Midas Gold (MAX-T) has outlined a positive preliminary economic assessment (PEA) for its Golden Meadows project in Idaho, 153 km northeast of Boise, the state capital.
“It’s a very mining friendly jurisdiction,” says Stephen Quin, Midas’ president and CEO, on a conference call.
In the north lies the Coeur d’Alene district, which hosts silver-lead-zinc mineralization and an extensive production history. In the southeast, there’s a phosphate mining district with large-scale operations. In the centre, there’s a copper-gold-molybdenum belt, where the Golden Meadows property is located, says Quin.
The primarily gold property has been mined from surface and underground for nearly 100 years and has seen noticeable disturbance and environmental impact, states Quin, noting the PEA has studied options to reduce effects of its proposed mining activities and to leave the site with better fisheries and wetlands.
The study envisages using conventional open-pit methods to mine the three deposits –Yellow Pine, Hangar Flats and West End – all lying within 3 km of each other.
The deposits contain gold resources with zones of antimony and silver mineralization. Midas is considering employing different metallurgical processes to treat the deposits’ oxide and sulphide mineralization that would feed a 20,000-tonne-per-day plant.
The oxide material is amenable to milling, followed by vat leaching to extract gold and silver only. The study recommends treating the milled sulphide mineralization with sequential flotation to generate two products: an antimony concentrate that would be shipped to a third-party smelter and a gold concentrate that would be further processed to produce gold-silver doré.
“The bottom-line is, it’s a 20,000-tonne-a-day operation, with a single circuit gyratory-SAG-ball mill, with floatation of sulphides producing when the [antimony] grade is high enough, an antimony concentrate first, and for the entire life of the project a gold floatation concentrate,” Quin explains on the call. “The antimony will be shipped off site, and the gold concentrate will be processed on site with a concentrate only autoclave facility.”
The cost to take Golden Meadows into production is US$1.18 billion, including initial capital costs of US$879 million and US$303 million in sustaining capital.
The PEA envisions recovering 101 million tonnes grading 1.72 grams gold and 0.08% antimony to produce on average 348,000 oz. gold and 6.4 million lbs. antimony per year throughout the mine’s 14.2-year life.
Life of mine cash costs come in at US$425 per gold oz. net of byproduct credits.
However, during the first eight years, the company expects to see higher annual production and lower cash costs as it plans to mine the larger and higher-grade Yellow Pine deposit first.
Explaining the mining sequence, Quin says, the Yellow Pine ore would be mined first because it presents the highest grade, lowest strip ratio, and the best metallurgy, plus the highest byproduct credits out of the three deposits.
Sulphide gold grades average 1.65 grams gold at Yellow Pine, 1.61 grams gold at Hanger Flats and 1.44 grams at West End.
Midas plans to process some ore from Hanger Flats in years 3 to 5, but will defer mining most of that deposit until the last two to three years because it has the highest strip ratio, notes Quin.
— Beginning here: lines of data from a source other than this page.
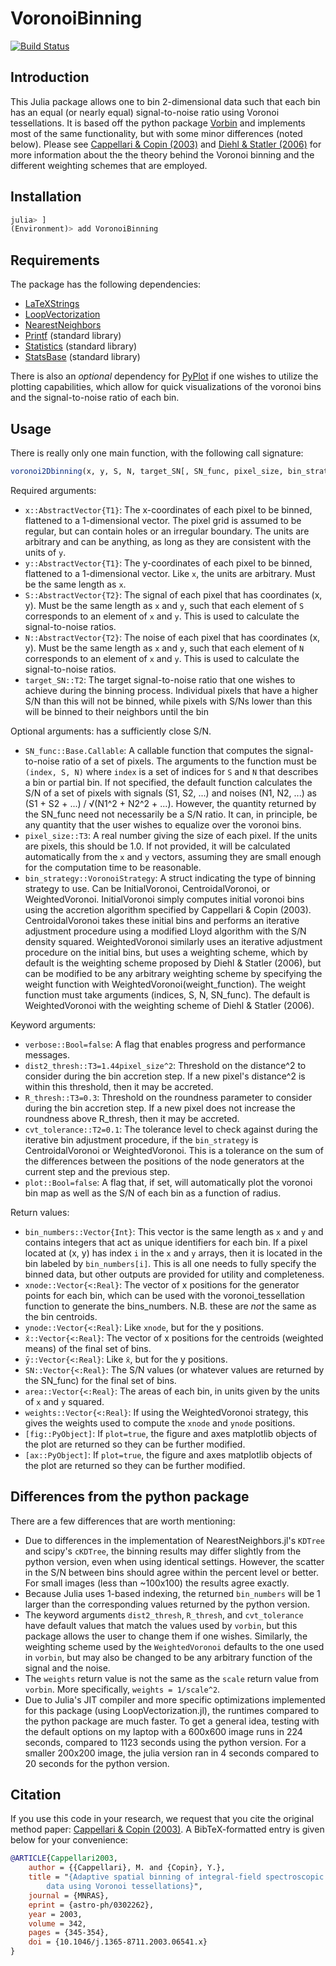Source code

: # VoronoiBinning

[![Build Status](https://github.com/Michael-Reefe/VoronoiBinning.jl/actions/workflows/CI.yml/badge.svg?branch=main)](https://github.com/Michael-Reefe/VoronoiBinning.jl/actions/workflows/CI.yml?query=branch%3Amain)

## Introduction

This Julia package allows one to bin 2-dimensional data such that each bin has an equal (or nearly equal) signal-to-noise ratio using
Voronoi tessellations.  It is based off the python package [Vorbin](https://pypi.org/project/vorbin/) and implements most of the same
functionality, but with some minor differences (noted below). Please see [Cappellari & Copin (2003)](https://ui.adsabs.harvard.edu/abs/2003MNRAS.342..345C/abstract)
and [Diehl & Statler (2006)](https://ui.adsabs.harvard.edu/abs/2006MNRAS.368..497D/abstract) for more information about the the theory
behind the Voronoi binning and the different weighting schemes that are employed.

## Installation

```julia
julia> ]
(Environment)> add VoronoiBinning
```

## Requirements

The package has the following dependencies:

- [LaTeXStrings](https://github.com/JuliaStrings/LaTeXStrings.jl)
- [LoopVectorization](https://github.com/JuliaSIMD/LoopVectorization.jl)
- [NearestNeighbors](https://github.com/KristofferC/NearestNeighbors.jl)
- [Printf](https://docs.julialang.org/en/v1/stdlib/Printf/) (standard library)
- [Statistics](https://docs.julialang.org/en/v1/stdlib/Statistics/) (standard library)
- [StatsBase](https://juliastats.org/StatsBase.jl/stable/) (standard library)

There is also an *optional* dependency for [PyPlot](https://github.com/JuliaPy/PyPlot.jl) if one wishes to utilize the plotting capabilities,
which allow for quick visualizations of the voronoi bins and the signal-to-noise ratio of each bin.

## Usage

There is really only one main function, with the following call signature:
```julia
voronoi2Dbinning(x, y, S, N, target_SN[, SN_func, pixel_size, bin_strategy], verbose=false, dist2_thresh=(1.2pixel_size)^2, R_thresh=0.3, cvt_tolerance=0.1, plot=false)
```
Required arguments:
- `x::AbstractVector{T1}`: The x-coordinates of each pixel to be binned, flattened to a 1-dimensional vector. The pixel grid
    is assumed to be regular, but can contain holes or an irregular boundary. The units are arbitrary and can be anything, as long
    as they are consistent with the units of `y`.
- `y::AbstractVector{T1}`: The y-coordinates of each pixel to be binned, flattened to a 1-dimensional vector. Like `x`, 
    the units are arbitrary. Must be the same length as `x`.
- `S::AbstractVector{T2}`: The signal of each pixel that has coordinates (x, y). Must be the same length as `x` and `y`, such that
    each element of `S` corresponds to an element of `x` and `y`. This is used to calculate the signal-to-noise ratios.
- `N::AbstractVector{T2}`: The noise of each pixel that has coordinates (x, y). Must be the same length as `x` and `y`, such that
    each element of `N` corresponds to an element of `x` and `y`. This is used to calculate the signal-to-noise ratios.
- `target_SN::T2`: The target signal-to-noise ratio that one wishes to achieve during the binning process. Individual pixels that have
    a higher S/N than this will not be binned, while pixels with S/Ns lower than this will be binned to their neighbors until the bin

Optional arguments:
    has a sufficiently close S/N.
- `SN_func::Base.Callable`: A callable function that computes the signal-to-noise ratio of a set of pixels. The arguments to the function
    must be `(index, S, N)` where `index` is a set of indices for `S` and `N` that describes a bin or partial bin. If not specified, the
    default function calculates the S/N of a set of pixels with signals (S1, S2, ...) and noises (N1, N2, ...) as 
    (S1 + S2 + ...) / √(N1^2 + N2^2 + ...). However, the quantity returned by the SN_func need not necessarily be a S/N ratio. It can,
    in principle, be any quantity that the user wishes to equalize over the voronoi bins.
- `pixel_size::T3`: A real number giving the size of each pixel. If the units are pixels, this should be 1.0. If not provided, it will
    be calculated automatically from the `x` and `y` vectors, assuming they are small enough for the computation time to be reasonable.
- `bin_strategy::VoronoiStrategy`: A struct indicating the type of binning strategy to use. Can be InitialVoronoi, CentroidalVoronoi, or
    WeightedVoronoi. InitialVoronoi simply computes initial voronoi bins using the accretion algorithm specified by Cappellari & Copin (2003).
    CentroidalVoronoi takes these initial bins and performs an iterative adjustment procedure using a modified Lloyd algorithm with the
    S/N density squared. WeightedVoronoi similarly uses an iterative adjustment procedure on the initial bins, but uses a weighting scheme,
    which by default is the weighting scheme proposed by Diehl & Statler (2006), but can be modified to be any arbitrary weighting scheme by
    specifying the weight function with WeightedVoronoi(weight_function). The weight function must take arguments (indices, S, N, SN_func). 
    The default is WeightedVoronoi with the weighting scheme of Diehl & Statler (2006).

Keyword arguments:
- `verbose::Bool=false`: A flag that enables progress and performance messages.
- `dist2_thresh::T3=1.44pixel_size^2`: Threshold on the distance^2 to consider during the bin accretion step. If a new pixel's distance^2 is within
    this threshold, then it may be accreted.
- `R_thresh::T3=0.3`: Threshold on the roundness parameter to consider during the bin accretion step. If a new pixel does not increase the roundness
    above R_thresh, then it may be accreted.
- `cvt_tolerance::T2=0.1`: The tolerance level to check against during the iterative bin adjustment procedure, if the `bin_strategy` is CentroidalVoronoi
    or WeightedVoronoi. This is a tolerance on the sum of the differences between the positions of the node generators at the current step and the previous step.
- `plot::Bool=false`: A flag that, if set, will automatically plot the voronoi bin map as well as the S/N of each bin as a function of radius.

Return values:
- `bin_numbers::Vector{Int}`: This vector is the same length as `x` and `y` and contains integers that act as unique identifiers for each bin.
    If a pixel located at (x, y) has index `i` in the `x` and `y` arrays, then it is located in the bin labeled by `bin_numbers[i]`. This is
    all one needs to fully specify the binned data, but other outputs are provided for utility and completeness.
- `xnode::Vector{<:Real}`: The vector of x positions for the generator points for each bin, which can be used with the voronoi_tessellation
    function to generate the bins_numbers. N.B. these are *not* the same as the bin centroids.
- `ynode::Vector{<:Real}`: Like `xnode`, but for the y positions.
- `x̄::Vector{<:Real}`: The vector of x positions for the centroids (weighted means) of the final set of bins.
- `ȳ::Vector{<:Real}`: Like `x̄`, but for the y positions.
- `SN::Vector{<:Real}`: The S/N values (or whatever values are returned by the SN_func) for the final set of bins.
- `area::Vector{<:Real}`: The areas of each bin, in units given by the units of `x` and `y` squared.
- `weights::Vector{<:Real}`: If using the WeightedVoronoi strategy, this gives the weights used to compute the `xnode` and `ynode` positions.
- `[fig::PyObject]`: If `plot=true`, the figure and axes matplotlib objects of the plot are returned so they can be further modified.
- `[ax::PyObject]`: If `plot=true`, the figure and axes matplotlib objects of the plot are returned so they can be further modified.

## Differences from the python package

There are a few differences that are worth mentioning:

- Due to differences in the implementation of NearestNeighbors.jl's `KDTree` and scipy's `cKDTree`, the binning results may differ slightly from the
  python version, even when using identical settings. However, the scatter in the S/N between bins should agree within the percent level or better.
  For small images (less than ~100x100) the results agree exactly.
- Because Julia uses 1-based indexing, the returned `bin_numbers` will be 1 larger than the corresponding values returned by the python version.
- The keyword arguments `dist2_thresh`, `R_thresh`, and `cvt_tolerance` have default values that match the values used by `vorbin`, but this package
  allows the user to change them if one wishes. Similarly, the weighting scheme used by the `WeightedVoronoi` defaults to the one used in `vorbin`,
  but may also be changed to be any arbitrary function of the signal and the noise.
- The `weights` return value is not the same as the `scale` return value from `vorbin`.  More specifically, `weights = 1/scale^2`.
- Due to Julia's JIT compiler and more specific optimizations implemented for this package (using LoopVectorization.jl), the runtimes compared to the 
  python package are much faster. To get a general idea, testing with the default options on my laptop with a 600x600 image runs in 224 seconds, compared 
  to 1123 seconds using the python version. For a smaller 200x200 image, the julia version ran in 4 seconds compared to 20 seconds for the python version.

## Citation

If you use this code in your research, we request that you cite the original method paper: [Cappellari & Copin (2003)](https://ui.adsabs.harvard.edu/abs/2003MNRAS.342..345C/abstract). A BibTeX-formatted entry is given below for your convenience:

```bibtex
@ARTICLE{Cappellari2003,
    author = {{Cappellari}, M. and {Copin}, Y.},
    title = "{Adaptive spatial binning of integral-field spectroscopic
        data using Voronoi tessellations}",
    journal = {MNRAS},
    eprint = {astro-ph/0302262},
    year = 2003,
    volume = 342,
    pages = {345-354},
    doi = {10.1046/j.1365-8711.2003.06541.x}
}
```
The majority of West End, the lowest-grade deposit, would be mined towards the tail end, from years 9 to 13.
Using a 5% discount rate and US$1,400 gold price, Golden Meadows has a post-tax net present value of US$1.48 billion and internal rate of return of 27.2%, with payback expected within 3 years.
The project will also largely benefit the local community, says Quin, adding the company is already Valley County’s largest private employer.
“The PEA really illustrates the importance of this project to the local area which is two of the highest unemployment counties in Idaho, Valley County and neighbouring Adams County,” says Quin, adding both have jobless rates hitting nearly 17%.
The proposed mine should create 400 direct jobs over its 14-year life. Once up and running, Golden Meadows is anticipated to generate US$1.2 billion in taxes. “This is a very significant project on an Idaho-scale,” comments Quin.
Midas aims to update the project's resource early next year, before putting out an updated PEA or a prefeasibility study.
Whatever the document ends up being, says Quin, it should support the start of the permitting process in the latter half of next year.
The company estimates that it will require over 50 permits before it can get the show on the road.
On the PEA news, Midas gained 5% to close Sept. 5 at $3 apiece.